Why is gas so expensive? Why are cars so finicky and prone to breaking? Why do mechanics charge as much as doctors? Why won't doctors also fix my car? Why do we insist that children wear seat belts, unless we put 60 of them all crammed in together on a school bus? 

These are pressing questions for the parsimonious birder, but much less so for a juvenile White-crowned Sparrow who does not yet know the weight of the crown of adulthood. For the young Sparrow, life does not much extend beyond the next seedy clump of grass. Lucky bastard...


Black Phoebes are perhaps more contemplative, or at least that anthropomorphism comes across more so from their perching habits. Even their relatively deep thoughts, probing though they are on these chilly winter mornings when there isn't much else to stimulate, must be interrupted by the the occurrence of nearby damsel flies. What is the Formal Cause of the desire to eat flies? What is the Final Cause? The Black Phoebe is, perhaps, closer to answering these questions of life and motivation than White-crowns, and maybe even (insectivorous) people, but probably not all the way there.


Lofty perching birds, like Say's Phoebes, may thusly entertain likewise thoughts, although their more limited forms of communication may indicate otherwise. Still, they're stately birds.


This Vermillion Flycatcher was too young to think of such things. And let's face it, when he's an adult he'll be like a ferrari among oldsmobiles, so he won't be bothered with questions of essence of existential determinism. He'll be way too busy being gorgeous and picking up/making chicks.


If any species of bird has big answers to big questions, has erudition oozing from its talons, it's got to be an Owl. But even such seemingly eternal and omniscient creatures cannot exist freely of their corporal and temporal needs. In fact, they thrive because they tend to them very well and they do not suffer any intolerable lightness to their being.
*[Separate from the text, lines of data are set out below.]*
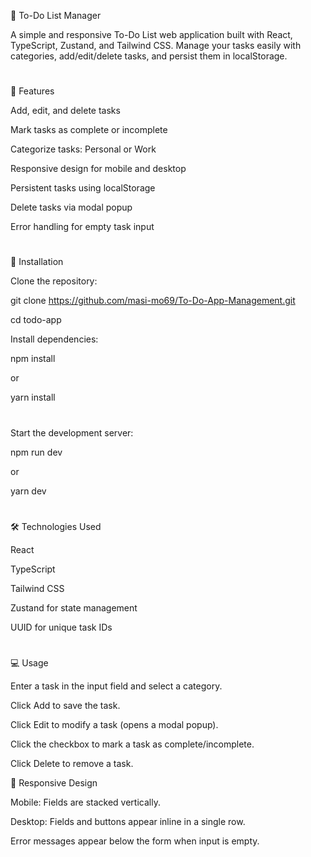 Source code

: 📝 To-Do List Manager

A simple and responsive To-Do List web application built with React, TypeScript, Zustand, and Tailwind CSS.
Manage your tasks easily with categories, add/edit/delete tasks, and persist them in localStorage.
#


🌟 Features

Add, edit, and delete tasks

Mark tasks as complete or incomplete

Categorize tasks: Personal or Work

Responsive design for mobile and desktop

Persistent tasks using localStorage

Delete tasks via modal popup

Error handling for empty task input

#

🚀 Installation

Clone the repository:

git clone https://github.com/masi-mo69/To-Do-App-Management.git

cd todo-app

Install dependencies:

npm install

or

yarn install

#

Start the development server:

npm run dev

or

yarn dev

#

🛠️ Technologies Used

React

TypeScript

Tailwind CSS

Zustand
 for state management

UUID
 for unique task IDs

#


💻 Usage

Enter a task in the input field and select a category.

Click Add to save the task.

Click Edit to modify a task (opens a modal popup).

Click the checkbox to mark a task as complete/incomplete.

Click Delete to remove a task.

📱 Responsive Design

Mobile: Fields are stacked vertically.

Desktop: Fields and buttons appear inline in a single row.

Error messages appear below the form when input is empty.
Case in point, this happy, smug-looking fellow is clearly contemplating such things as evisceration if I were but a bit smaller.


Nothing puts all the other nagging and niggling questions to rest like a flight-or-fight response. Look at those talons, just sneaking out from under his belly.

This, this is called a "murder face." I never knew what high school sports coaches were talking about until now.